Hey, Vincent, Here's One Blogger Who Likes You!


Wow, what a great
Project Runway reunion special tonight! Of course, it would have been better if they actually waited 'til the show was over and we had a winner, so we could hear everyone's opinion on the winner, but I guess it's more important for Bravo to draw out the suspense and run 13 more days of marathons before wrapping it up with a bow and a rosette.

Since the beginning of this season,
Vincent Libretti has been my favorite, and the show's been a bit dull for me since he was auf'd (twice). I really can't explain why he turns me on. Is it perhaps his repetition of phrases like "it turns me on" and "it gets me off" that have seeped into my subconscious? Was it inappropriate of me in the supermarket checkout line today when asked by an elderly shopper why I was buying so much Vitamin Water when it wasn't even on sale to say "it turns me on"? It just seems like the perfect answer to most any question, or at least an answer that can end any unwanted conversation.

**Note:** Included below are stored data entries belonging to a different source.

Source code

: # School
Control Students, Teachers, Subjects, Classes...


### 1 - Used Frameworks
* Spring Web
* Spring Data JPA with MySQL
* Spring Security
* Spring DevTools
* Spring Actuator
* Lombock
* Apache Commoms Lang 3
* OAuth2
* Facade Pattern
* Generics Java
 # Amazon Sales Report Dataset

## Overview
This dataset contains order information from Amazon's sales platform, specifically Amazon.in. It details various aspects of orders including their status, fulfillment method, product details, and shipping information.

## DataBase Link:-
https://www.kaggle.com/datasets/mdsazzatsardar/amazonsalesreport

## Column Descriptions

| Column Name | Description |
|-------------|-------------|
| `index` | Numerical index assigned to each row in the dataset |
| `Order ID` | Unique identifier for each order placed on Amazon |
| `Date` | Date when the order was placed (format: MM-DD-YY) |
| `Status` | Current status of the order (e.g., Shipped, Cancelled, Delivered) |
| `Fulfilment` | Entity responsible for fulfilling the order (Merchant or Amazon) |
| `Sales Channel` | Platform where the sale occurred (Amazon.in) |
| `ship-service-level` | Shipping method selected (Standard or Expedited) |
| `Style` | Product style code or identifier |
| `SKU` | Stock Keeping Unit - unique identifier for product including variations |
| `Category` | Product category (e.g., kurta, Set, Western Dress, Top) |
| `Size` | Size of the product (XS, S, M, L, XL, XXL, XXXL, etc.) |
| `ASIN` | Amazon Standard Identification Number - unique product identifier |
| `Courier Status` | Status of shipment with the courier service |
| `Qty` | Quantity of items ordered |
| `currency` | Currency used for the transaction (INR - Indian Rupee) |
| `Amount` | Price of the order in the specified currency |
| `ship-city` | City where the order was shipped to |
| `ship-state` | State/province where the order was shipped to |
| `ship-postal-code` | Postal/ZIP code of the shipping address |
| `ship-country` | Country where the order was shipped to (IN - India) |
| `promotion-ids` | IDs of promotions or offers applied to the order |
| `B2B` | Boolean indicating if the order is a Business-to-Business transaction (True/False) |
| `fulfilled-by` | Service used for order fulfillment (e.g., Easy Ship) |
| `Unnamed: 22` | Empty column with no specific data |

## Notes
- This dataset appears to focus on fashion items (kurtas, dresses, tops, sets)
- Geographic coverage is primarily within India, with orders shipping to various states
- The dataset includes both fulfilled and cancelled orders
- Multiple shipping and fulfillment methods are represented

There was a great "it turns me on" medley of Vincent on the show tonight and also some quite damning footage of him calling all the other designers amateurs and then ripping into a poor production assistant because his laundry was done against his wishes and a $125 shirt was ruined. I am willing to forgive these drama king moments and just reflect on the wonder of Vincent. Let's not forget his recycled dress with the bits of paper stuck all over it or his basket hat. And let's remember that he actually did win a challenge - the Everyday Woman challenge - even if he did benefit from having one of the thinner everyday women as a model. There's something to be said for a guy who can get kicked off the show twice and still speak about himself with the utmost confidence and admiration. The dude redefines self-love - he gets himself off! And then there's my favorite Vincent moment, which came at the end of the recycling challenge. Laura, whose ponytail must be pulled so tight that it makes her tense, took exception to his continued existence on the show: "She couldn't f*cking walk in that dress, Vincent!" And a dead-pan Vincent retorted, "Why don't you go shove some
Harry Winstons up your nose."

So, Vincent, after watching
your video clip on Bravotv.com in which you lambaste bloggers for calling you crazy and potentially a serial killer or child molester, I wanted you to read a positive blog entry about yourself. I think there's one in here somewhere.